What you have to do: In your copy, include every entry exactly as written but no pictures.

[Stored items]
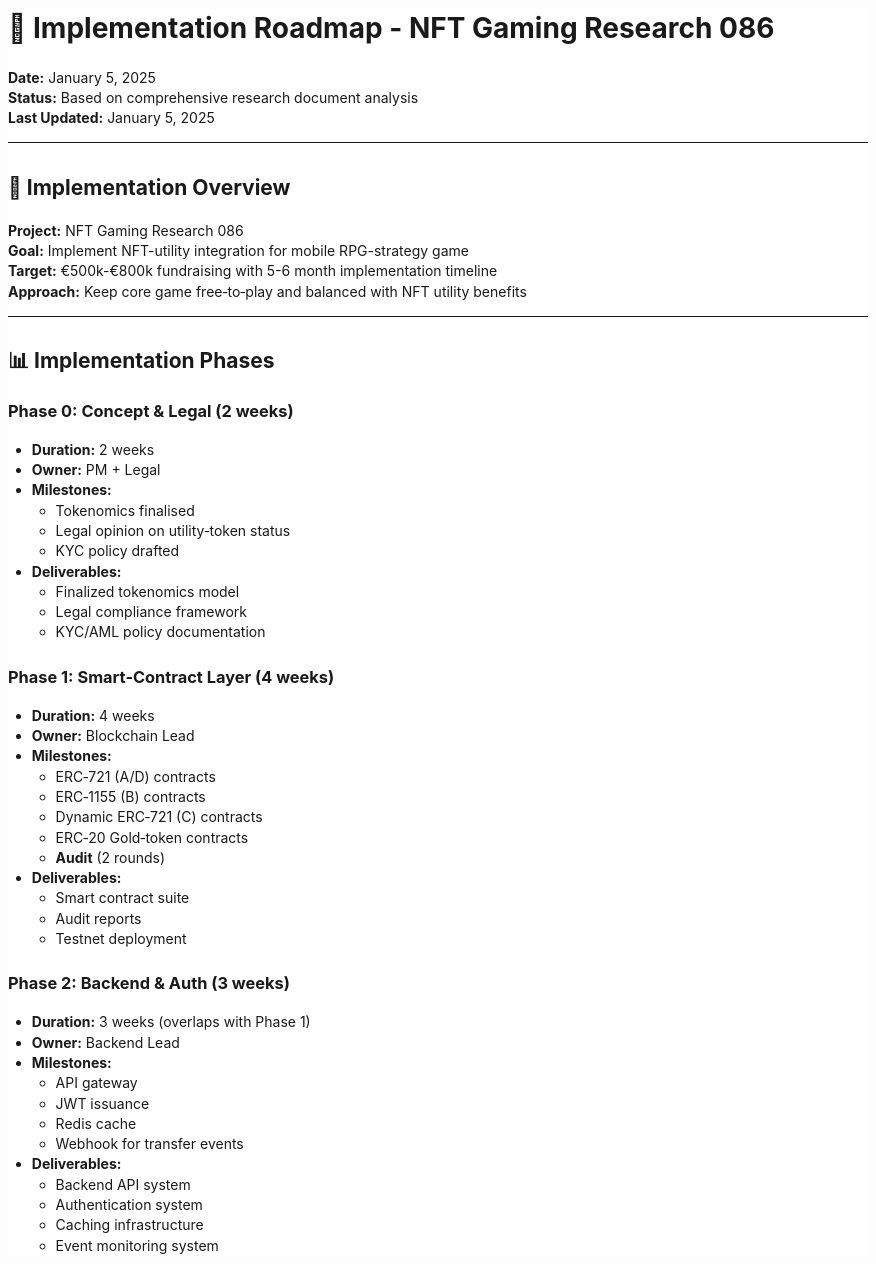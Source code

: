 # 🚀 Implementation Roadmap - NFT Gaming Research 086

**Date:** January 5, 2025  
**Status:** Based on comprehensive research document analysis  
**Last Updated:** January 5, 2025

---

## 🎯 **Implementation Overview**

**Project:** NFT Gaming Research 086  
**Goal:** Implement NFT-utility integration for mobile RPG-strategy game  
**Target:** €500k-€800k fundraising with 5-6 month implementation timeline  
**Approach:** Keep core game free‑to‑play and balanced with NFT utility benefits

---

## 📊 **Implementation Phases**

### **Phase 0: Concept & Legal (2 weeks)**
- **Duration:** 2 weeks
- **Owner:** PM + Legal
- **Milestones:**
  - Tokenomics finalised
  - Legal opinion on utility‑token status
  - KYC policy drafted
- **Deliverables:**
  - Finalized tokenomics model
  - Legal compliance framework
  - KYC/AML policy documentation

### **Phase 1: Smart‑Contract Layer (4 weeks)**
- **Duration:** 4 weeks
- **Owner:** Blockchain Lead
- **Milestones:**
  - ERC‑721 (A/D) contracts
  - ERC‑1155 (B) contracts
  - Dynamic ERC‑721 (C) contracts
  - ERC‑20 Gold‑token contracts
  - **Audit** (2 rounds)
- **Deliverables:**
  - Smart contract suite
  - Audit reports
  - Testnet deployment

### **Phase 2: Backend & Auth (3 weeks)**
- **Duration:** 3 weeks (overlaps with Phase 1)
- **Owner:** Backend Lead
- **Milestones:**
  - API gateway
  - JWT issuance
  - Redis cache
  - Webhook for transfer events
- **Deliverables:**
  - Backend API system
  - Authentication system
  - Caching infrastructure
  - Event monitoring system
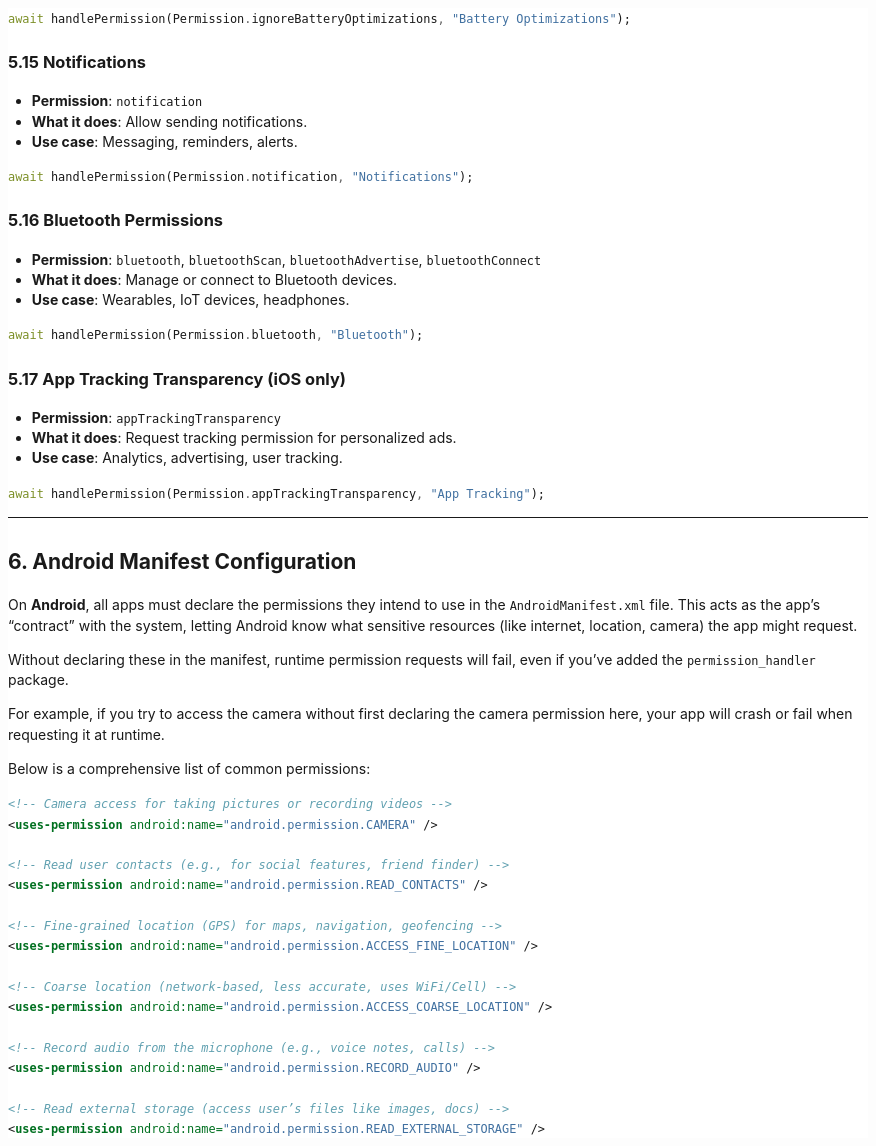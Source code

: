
 ```dart
await handlePermission(Permission.ignoreBatteryOptimizations, "Battery Optimizations");
```

### 5.15 Notifications

- **Permission**: `notification`
- **What it does**: Allow sending notifications.
- **Use case**: Messaging, reminders, alerts.

```dart
await handlePermission(Permission.notification, "Notifications");
```

### 5.16 Bluetooth Permissions

- **Permission**: `bluetooth`, `bluetoothScan`, `bluetoothAdvertise`, `bluetoothConnect`
- **What it does**: Manage or connect to Bluetooth devices.
- **Use case**: Wearables, IoT devices, headphones.

```dart
await handlePermission(Permission.bluetooth, "Bluetooth");
```

### 5.17 App Tracking Transparency (iOS only)

- **Permission**: `appTrackingTransparency`
- **What it does**: Request tracking permission for personalized ads.
- **Use case**: Analytics, advertising, user tracking.

```dart
await handlePermission(Permission.appTrackingTransparency, "App Tracking");
```

---

## 6. Android Manifest Configuration

On **Android**, all apps must declare the permissions they intend to use in the <FontIcon icon="fa-brands fa-android"/>`AndroidManifest.xml` file. This acts as the app’s “contract” with the system, letting Android know what sensitive resources (like internet, location, camera) the app might request.

Without declaring these in the manifest, runtime permission requests will fail, even if you’ve added the `permission_handler` package.

For example, if you try to access the camera without first declaring the camera permission here, your app will crash or fail when requesting it at runtime.

Below is a comprehensive list of common permissions:

```xml :collapsed-lines title="AndroidManifest.xml"
<!-- Camera access for taking pictures or recording videos -->
<uses-permission android:name="android.permission.CAMERA" />

<!-- Read user contacts (e.g., for social features, friend finder) -->
<uses-permission android:name="android.permission.READ_CONTACTS" />

<!-- Fine-grained location (GPS) for maps, navigation, geofencing -->
<uses-permission android:name="android.permission.ACCESS_FINE_LOCATION" />

<!-- Coarse location (network-based, less accurate, uses WiFi/Cell) -->
<uses-permission android:name="android.permission.ACCESS_COARSE_LOCATION" />

<!-- Record audio from the microphone (e.g., voice notes, calls) -->
<uses-permission android:name="android.permission.RECORD_AUDIO" />

<!-- Read external storage (access user’s files like images, docs) -->
<uses-permission android:name="android.permission.READ_EXTERNAL_STORAGE" />
```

Output of the task:
Source code

: # 🚀 Implementation Roadmap - NFT Gaming Research 086

**Date:** January 5, 2025  
**Status:** Based on comprehensive research document analysis  
**Last Updated:** January 5, 2025

---

## 🎯 **Implementation Overview**

**Project:** NFT Gaming Research 086  
**Goal:** Implement NFT-utility integration for mobile RPG-strategy game  
**Target:** €500k-€800k fundraising with 5-6 month implementation timeline  
**Approach:** Keep core game free‑to‑play and balanced with NFT utility benefits

---

## 📊 **Implementation Phases**

### **Phase 0: Concept & Legal (2 weeks)**
- **Duration:** 2 weeks
- **Owner:** PM + Legal
- **Milestones:**
  - Tokenomics finalised
  - Legal opinion on utility‑token status
  - KYC policy drafted
- **Deliverables:**
  - Finalized tokenomics model
  - Legal compliance framework
  - KYC/AML policy documentation

### **Phase 1: Smart‑Contract Layer (4 weeks)**
- **Duration:** 4 weeks
- **Owner:** Blockchain Lead
- **Milestones:**
  - ERC‑721 (A/D) contracts
  - ERC‑1155 (B) contracts
  - Dynamic ERC‑721 (C) contracts
  - ERC‑20 Gold‑token contracts
  - **Audit** (2 rounds)
- **Deliverables:**
  - Smart contract suite
  - Audit reports
  - Testnet deployment

### **Phase 2: Backend & Auth (3 weeks)**
- **Duration:** 3 weeks (overlaps with Phase 1)
- **Owner:** Backend Lead
- **Milestones:**
  - API gateway
  - JWT issuance
  - Redis cache
  - Webhook for transfer events
- **Deliverables:**
  - Backend API system
  - Authentication system
  - Caching infrastructure
  - Event monitoring system
Source code

:
 ```dart
await handlePermission(Permission.ignoreBatteryOptimizations, "Battery Optimizations");
```

### 5.15 Notifications

- **Permission**: `notification`
- **What it does**: Allow sending notifications.
- **Use case**: Messaging, reminders, alerts.

```dart
await handlePermission(Permission.notification, "Notifications");
```

### 5.16 Bluetooth Permissions

- **Permission**: `bluetooth`, `bluetoothScan`, `bluetoothAdvertise`, `bluetoothConnect`
- **What it does**: Manage or connect to Bluetooth devices.
- **Use case**: Wearables, IoT devices, headphones.

```dart
await handlePermission(Permission.bluetooth, "Bluetooth");
```

### 5.17 App Tracking Transparency (iOS only)

- **Permission**: `appTrackingTransparency`
- **What it does**: Request tracking permission for personalized ads.
- **Use case**: Analytics, advertising, user tracking.

```dart
await handlePermission(Permission.appTrackingTransparency, "App Tracking");
```

---

## 6. Android Manifest Configuration

On **Android**, all apps must declare the permissions they intend to use in the <FontIcon icon="fa-brands fa-android"/>`AndroidManifest.xml` file. This acts as the app’s “contract” with the system, letting Android know what sensitive resources (like internet, location, camera) the app might request.

Without declaring these in the manifest, runtime permission requests will fail, even if you’ve added the `permission_handler` package.

For example, if you try to access the camera without first declaring the camera permission here, your app will crash or fail when requesting it at runtime.

Below is a comprehensive list of common permissions:

```xml :collapsed-lines title="AndroidManifest.xml"
<!-- Camera access for taking pictures or recording videos -->
<uses-permission android:name="android.permission.CAMERA" />

<!-- Read user contacts (e.g., for social features, friend finder) -->
<uses-permission android:name="android.permission.READ_CONTACTS" />

<!-- Fine-grained location (GPS) for maps, navigation, geofencing -->
<uses-permission android:name="android.permission.ACCESS_FINE_LOCATION" />

<!-- Coarse location (network-based, less accurate, uses WiFi/Cell) -->
<uses-permission android:name="android.permission.ACCESS_COARSE_LOCATION" />

<!-- Record audio from the microphone (e.g., voice notes, calls) -->
<uses-permission android:name="android.permission.RECORD_AUDIO" />

<!-- Read external storage (access user’s files like images, docs) -->
<uses-permission android:name="android.permission.READ_EXTERNAL_STORAGE" />
```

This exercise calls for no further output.